15C'est d’ailleurs à ce sujet que le travail de F. J. Brami produit ses plus beaux fruits. Il décrit, avec le souci scrupuleux de la précision technique, l’ensemble des instruments mis à la disposition du procureur général pour conforter, infléchir, ou plus rarement, neutraliser les orientations de la politique gouvernementale. Il distingue ainsi les conclusions du procureur général, qui ne sont que des avis sur les moyens d'un pourvoi ordinaire pour lequel le ministère public est partie jointe, des réquisitoires, qui permettent d’introduire l'action publique devant la cour dans le cadre d'un pourvoi dans l'intérêt de la loi ou un pourvoi pour excès de pouvoir (le ministère public est alors partie principale au pourvoi). F. J. Brami montre que la confusion doctrinale qui a longtemps sévi à ce sujet a conduit à sous-estimer, voire à dévaloriser, l'action du procureur général. L'analyse statistique de l'activité judiciaire de Dupin montre pourtant, non seulement que les réquisitoires s'avèrent techniquement décisifs dans l'orientation de la politique jurisprudentielle de la Cour de cassation, mais encore que Dupin est à la manœuvre puisque la très grande majorité des arrêts rallient la position défendue par le ministère public.

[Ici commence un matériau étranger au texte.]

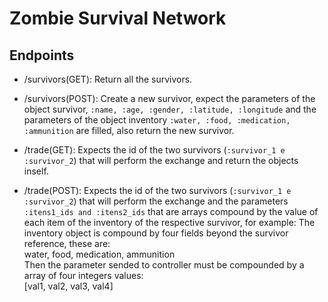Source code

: # Zombie Survival Network

## Endpoints

* /survivors(GET): Return all the survivors.

* /survivors(POST): Create a new survivor, expect the parameters of the object survivor, `:name, :age, :gender, :latitude, :longitude` and the parameters of the object inventory `:water, :food, :medication, :ammunition` are filled, also return the new survivor.

* /trade(GET): Expects the id of the two survivors (`:survivor_1 e :survivor_2`) that will perform the exchange and return the objects inself.

* /trade(POST): Expects the id of the two survivors (`:survivor_1 e :survivor_2`) that will perform the exchange and the parameters `:itens1_ids and :itens2_ids` that are arrays compound by the value of each item of the inventory of the respective survivor, for example:
  The inventory object is compound by four fields beyond the survivor reference, these are:  
    water, food, medication, ammunition  
  Then the parameter sended to controller must be compounded by a array of four integers values:  
    [val1, val2, val3, val4]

16F. J. Brami précise à cet égard que la plupart des réquisitoires relaient l'initiative des ministères, mais il rappelle à cet égard l'indépendance, relative certes mais bien réelle, du procureur général. Si cela est manifeste lorsque le pourvoi intervient à l'initiative du procureur général12, l'auteur rappelle à notre bon souvenir cette fameuse maxime : la plume est serve, mais la parole est libre. F. J. Brami infléchit donc une historiographie prompte à promouvoir l'idée d'un parquet aux ordres13.

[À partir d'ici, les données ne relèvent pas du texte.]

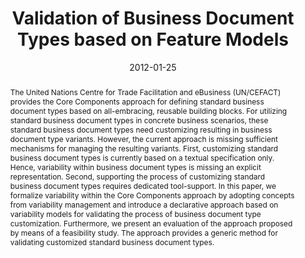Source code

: ---
abstract: The United Nations Centre for Trade Facilitation and eBusiness (UN/CEFACT)
  provides the Core Components approach for defining standard business document types
  based on all-embracing, reusable building blocks. For utilizing standard business
  document types in concrete business scenarios, these standard business document
  types need customizing resulting in business document type variants. However, the
  current approach is missing sufficient mechanisms for managing the resulting variants.
  First, customizing standard business document types is currently based on a textual
  specification only. Hence, variability within business document types is missing
  an explicit representation. Second, supporting the process of customizing standard
  business document types requires dedicated tool-support. In this paper, we formalize
  variability within the Core Components approach by adopting concepts from variability
  management and introduce a declarative approach based on variability models for
  validating the process of business document type customization. Furthermore, we
  present an evaluation of the approach proposed by means of a feasibility study.
  The approach provides a generic method for validating customized standard business
  document types.
authors:
- Christian Pichler
- Robert Engel
- Christian Huemer
date: '2012-01-25'
featured: false
links:
- name: Publik
  url: https://publik.tuwien.ac.at/showentry.php?ID=201826&lang=2
publication_types:
- '1'
publishDate: '2012-01-25'
specifics: 'Vortrag: International Workshop on Variability Modeling and Software-intensive
  Systems, Leipzig, Germany; 25.01.2012 - 27.01.2012; in: "Proceedings of the Sixth
  International Workshop on Variability Modeling and Software-intensive Systems",
  (2012), S. 1 - 10.'
title: Validation of Business Document Types based on Feature Models
url_pdf: ''
---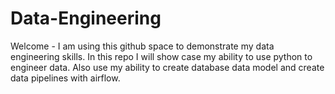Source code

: # Data-Engineering

Welcome - I am using this github space to demonstrate my data engineering skills.  In this repo I will show case my ability to use python to engineer data.  Also use my ability to create database data model and create data pipelines with airflow.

17Ce rappel est salutaire car il montre à la fois combien la jurisprudence demeure une variable d'ajustement de la politique gouvernementale, mais aussi la part d'initiative qui peut revenir à un procureur habile. Les instruments techniques que sont les réquisitoires exercés dans le cadre d'un pourvoi dans l'intérêt de la loi ou pour excès de pouvoir permettent ainsi de servir les aspirations les plus hautes autant que les ambitions les plus démesurées. Dupin est bien au cœur de la fabrique du droit car il tient entre ses mains les deux extrémités d'un processus, qu’il peut être appelé à initier comme président de la chambre des députés et à achever comme procureur général près la Cour de Cassation.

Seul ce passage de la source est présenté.